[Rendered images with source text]
--------------------------------------------------

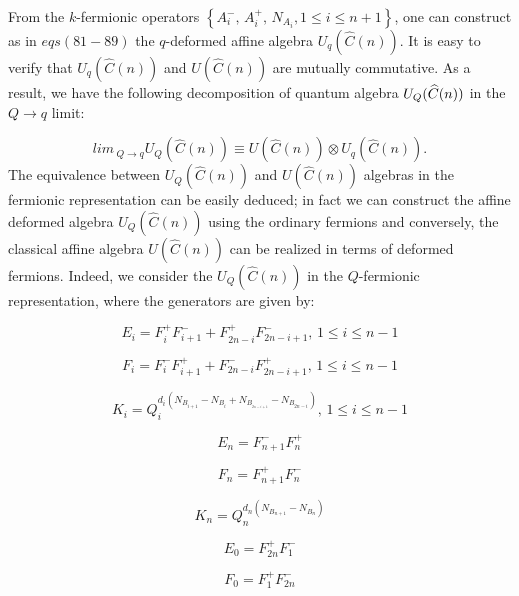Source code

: \documentclass[a4paper,12pt,thmsa]{article}
\begin{document}
From the $k$-fermionic operators $\left\{ A_i^{-},\, A_i^{+},\, %
N_{A_i},1\leq i\leq n+1\right\} $, one can construct as in $eqs(81-89)$ the $%
q$-deformed affine algebra $U_q(\hat C(n))$. It is easy to verify that $U_q(%
\widehat{C}(n))$ and $U(\widehat{C}(n))$ are mutually commutative. As a
result, we have the following decomposition of quantum algebra $U_Q(\widehat{%
C}(n))$ in the $Q\rightarrow q$ limit:

\[
lim\, _{Q\rightarrow q}U_Q(\widehat{C}(n))\equiv U(\widehat{C}%
(n))\otimes U_q(\widehat{C}(n)).
\]
The equivalence between $U_Q(\widehat{C}(n))$ and $U(\widehat{C}(n))$
algebras in the fermionic representation can be easily deduced; in fact we
can construct the affine deformed algebra $U_Q(\widehat{C}(n))$ using the
ordinary fermions and conversely, the classical affine algebra $U(\widehat{C}%
(n))$ can be realized in terms of deformed fermions. Indeed, we consider the
$U_Q(\widehat{C}(n))$ in the $Q$-fermionic representation, where the
generators are given by:

\begin{equation}
E_i=F_i^{+}F_{i+1}^{-}+F_{2n-i}^{+}F_{2n-i+1}^{-},\, 1\leq i\leq
n-1
\end{equation}

\begin{equation}
F_i=F_i^{-}F_{i+1}^{+}+F_{2n-i}^{-}F_{2n-i+1}^{+},\, 1\leq i\leq
n-1
\end{equation}

\begin{equation}
K_i=Q_i^{d_i(N_{B_{i+1}}-N_{B_i}+N_{B_{_{2n-i+1}}}-N_{B_{2n-i}})},\, %
1\leq i\leq n-1
\end{equation}

\begin{equation}
E_{n}=F_{n+1}^{-}F_{n}^{+}
\end{equation}

\begin{equation}
F_{n}=F_{n+1}^{+}F_{n}^{-}
\end{equation}

\begin{equation}
K_{n}=Q_{n}^{d_{n}(N_{B_{n+1}}-N_{B_{n}})}
\end{equation}

\begin{equation}
E_{0}=F_{2n}^{+}F_{1}^{-}
\end{equation}

\begin{equation}
F_{0}=F_{1}^{+}F_{2n}^{-}
\end{equation}
\end{document}
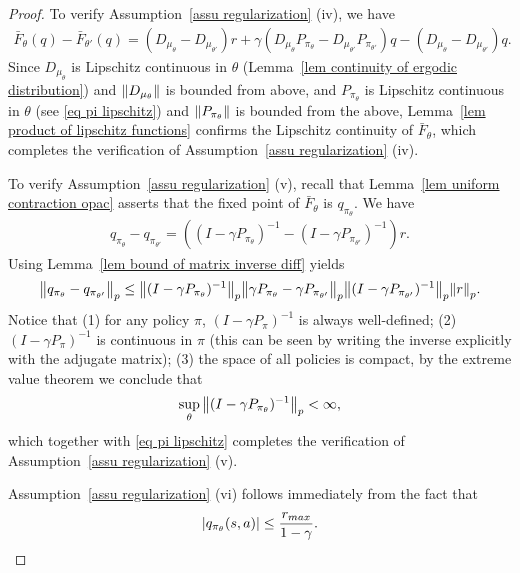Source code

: \documentclass[twoside,11pt]{article}
\numberwithin{assucounter}{section}
\begin{document}
\begin{proof}
  To verify Assumption~\ref{assu regularization} (iv), 
  we have
  \begin{align}
    \bar F_\theta(q) - \bar F_{\theta'}(q)
    = \left(D_{\mu_\theta} - D_{\mu_{\theta'}}\right) r + \gamma \left(D_{\mu_\theta}P_{\pi_\theta} - D_{\mu_{\theta'} } P_{\pi_{\theta'}} \right) q- \left(D_{\mu_\theta} - D_{\mu_{\theta'}}\right) q .
  \end{align}
  Since $D_{\mu_\theta}$ is Lipschitz continuous in $\theta$ (Lemma~\ref{lem continuity of ergodic distribution}) and $\norm{D_{\mu_\theta}}$ is bounded from above,
  and $P_{\pi_\theta}$ is Lipschitz continuous in $\theta$ (see \eqref{eq pi lipschitz}) and $\norm{P_{\pi_\theta}}$ is bounded from the above,
  Lemma~\ref{lem product of lipschitz functions} confirms the Lipschitz continuity of $\bar F_\theta$,
  which completes the verification of Assumption~\ref{assu regularization} (iv).

  To verify Assumption~\ref{assu regularization} (v),
  recall that Lemma~\ref{lem uniform contraction opac} asserts that the fixed point of $\bar F_\theta$ is $q_{\pi_\theta}$.
  We have
  \begin{align}
    \label{eq lipschitz continuity of q}
    q_{\pi_\theta} - q_{\pi_{\theta'}} = \left((I - \gamma P_{\pi_\theta})^{-1} - (I - \gamma P_{\pi_{\theta'}})^{-1}\right) r.
  \end{align}
  Using Lemma~\ref{lem bound of matrix inverse diff} yields
  \begin{align}
    \norm{q_{\pi_\theta} - q_{\pi_{\theta'}}}_p \leq \norm{(I - \gamma P_{\pi_\theta})^{-1}}_p  \norm{\gamma P_{\pi_\theta} - \gamma P_{\pi_{\theta'}}}_p \norm{(I - \gamma P_{\pi_{\theta'}})^{-1}}_p \norm{r}_p.
  \end{align}
  Notice that 
  (1) for any policy $\pi$, $(I - \gamma P_\pi)^{-1}$ is always well-defined;
  (2) $(I - \gamma P_\pi)^{-1}$ is continuous in $\pi$ (this can be seen by writing the inverse explicitly with the adjugate matrix); (3) the space of all policies is compact,
  by the extreme value theorem we conclude that 
  \begin{align}
    \sup_{\theta} \norm{(I - \gamma P_{\pi_\theta})^{-1}}_p < \infty,
  \end{align}
  which together with \eqref{eq pi lipschitz} completes the verification of Assumption~\ref{assu regularization} (v).

  Assumption~\ref{assu regularization} (vi) follows immediately from the fact that
  \begin{align}
    \abs{q_{\pi_\theta}(s, a)} \leq \frac{r_{max}}{1 - \gamma}.
  \end{align}


\end{proof}
\end{document}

--------------------------------------------------

→ **What to do**:
With the pictures removed, the entries above should be transcribed exactly.

→ **Answer to this exercise**:
Source code

: \documentclass[a4paper,12pt,thmsa]{article}
\begin{document}
From the $k$-fermionic operators $\left\{ A_i^{-},\, A_i^{+},\, %
N_{A_i},1\leq i\leq n+1\right\} $, one can construct as in $eqs(81-89)$ the $%
q$-deformed affine algebra $U_q(\hat C(n))$. It is easy to verify that $U_q(%
\widehat{C}(n))$ and $U(\widehat{C}(n))$ are mutually commutative. As a
result, we have the following decomposition of quantum algebra $U_Q(\widehat{%
C}(n))$ in the $Q\rightarrow q$ limit:

\[
lim\, _{Q\rightarrow q}U_Q(\widehat{C}(n))\equiv U(\widehat{C}%
(n))\otimes U_q(\widehat{C}(n)).
\]
The equivalence between $U_Q(\widehat{C}(n))$ and $U(\widehat{C}(n))$
algebras in the fermionic representation can be easily deduced; in fact we
can construct the affine deformed algebra $U_Q(\widehat{C}(n))$ using the
ordinary fermions and conversely, the classical affine algebra $U(\widehat{C}%
(n))$ can be realized in terms of deformed fermions. Indeed, we consider the
$U_Q(\widehat{C}(n))$ in the $Q$-fermionic representation, where the
generators are given by:

\begin{equation}
E_i=F_i^{+}F_{i+1}^{-}+F_{2n-i}^{+}F_{2n-i+1}^{-},\, 1\leq i\leq
n-1
\end{equation}

\begin{equation}
F_i=F_i^{-}F_{i+1}^{+}+F_{2n-i}^{-}F_{2n-i+1}^{+},\, 1\leq i\leq
n-1
\end{equation}

\begin{equation}
K_i=Q_i^{d_i(N_{B_{i+1}}-N_{B_i}+N_{B_{_{2n-i+1}}}-N_{B_{2n-i}})},\, %
1\leq i\leq n-1
\end{equation}

\begin{equation}
E_{n}=F_{n+1}^{-}F_{n}^{+}
\end{equation}

\begin{equation}
F_{n}=F_{n+1}^{+}F_{n}^{-}
\end{equation}

\begin{equation}
K_{n}=Q_{n}^{d_{n}(N_{B_{n+1}}-N_{B_{n}})}
\end{equation}

\begin{equation}
E_{0}=F_{2n}^{+}F_{1}^{-}
\end{equation}

\begin{equation}
F_{0}=F_{1}^{+}F_{2n}^{-}
\end{equation}
\end{document}
Source code

: \documentclass[twoside,11pt]{article}
\numberwithin{assucounter}{section}
\begin{document}
\begin{proof}
  To verify Assumption~\ref{assu regularization} (iv), 
  we have
  \begin{align}
    \bar F_\theta(q) - \bar F_{\theta'}(q)
    = \left(D_{\mu_\theta} - D_{\mu_{\theta'}}\right) r + \gamma \left(D_{\mu_\theta}P_{\pi_\theta} - D_{\mu_{\theta'} } P_{\pi_{\theta'}} \right) q- \left(D_{\mu_\theta} - D_{\mu_{\theta'}}\right) q .
  \end{align}
  Since $D_{\mu_\theta}$ is Lipschitz continuous in $\theta$ (Lemma~\ref{lem continuity of ergodic distribution}) and $\norm{D_{\mu_\theta}}$ is bounded from above,
  and $P_{\pi_\theta}$ is Lipschitz continuous in $\theta$ (see \eqref{eq pi lipschitz}) and $\norm{P_{\pi_\theta}}$ is bounded from the above,
  Lemma~\ref{lem product of lipschitz functions} confirms the Lipschitz continuity of $\bar F_\theta$,
  which completes the verification of Assumption~\ref{assu regularization} (iv).

  To verify Assumption~\ref{assu regularization} (v),
  recall that Lemma~\ref{lem uniform contraction opac} asserts that the fixed point of $\bar F_\theta$ is $q_{\pi_\theta}$.
  We have
  \begin{align}
    \label{eq lipschitz continuity of q}
    q_{\pi_\theta} - q_{\pi_{\theta'}} = \left((I - \gamma P_{\pi_\theta})^{-1} - (I - \gamma P_{\pi_{\theta'}})^{-1}\right) r.
  \end{align}
  Using Lemma~\ref{lem bound of matrix inverse diff} yields
  \begin{align}
    \norm{q_{\pi_\theta} - q_{\pi_{\theta'}}}_p \leq \norm{(I - \gamma P_{\pi_\theta})^{-1}}_p  \norm{\gamma P_{\pi_\theta} - \gamma P_{\pi_{\theta'}}}_p \norm{(I - \gamma P_{\pi_{\theta'}})^{-1}}_p \norm{r}_p.
  \end{align}
  Notice that 
  (1) for any policy $\pi$, $(I - \gamma P_\pi)^{-1}$ is always well-defined;
  (2) $(I - \gamma P_\pi)^{-1}$ is continuous in $\pi$ (this can be seen by writing the inverse explicitly with the adjugate matrix); (3) the space of all policies is compact,
  by the extreme value theorem we conclude that 
  \begin{align}
    \sup_{\theta} \norm{(I - \gamma P_{\pi_\theta})^{-1}}_p < \infty,
  \end{align}
  which together with \eqref{eq pi lipschitz} completes the verification of Assumption~\ref{assu regularization} (v).

  Assumption~\ref{assu regularization} (vi) follows immediately from the fact that
  \begin{align}
    \abs{q_{\pi_\theta}(s, a)} \leq \frac{r_{max}}{1 - \gamma}.
  \end{align}


\end{proof}
\end{document}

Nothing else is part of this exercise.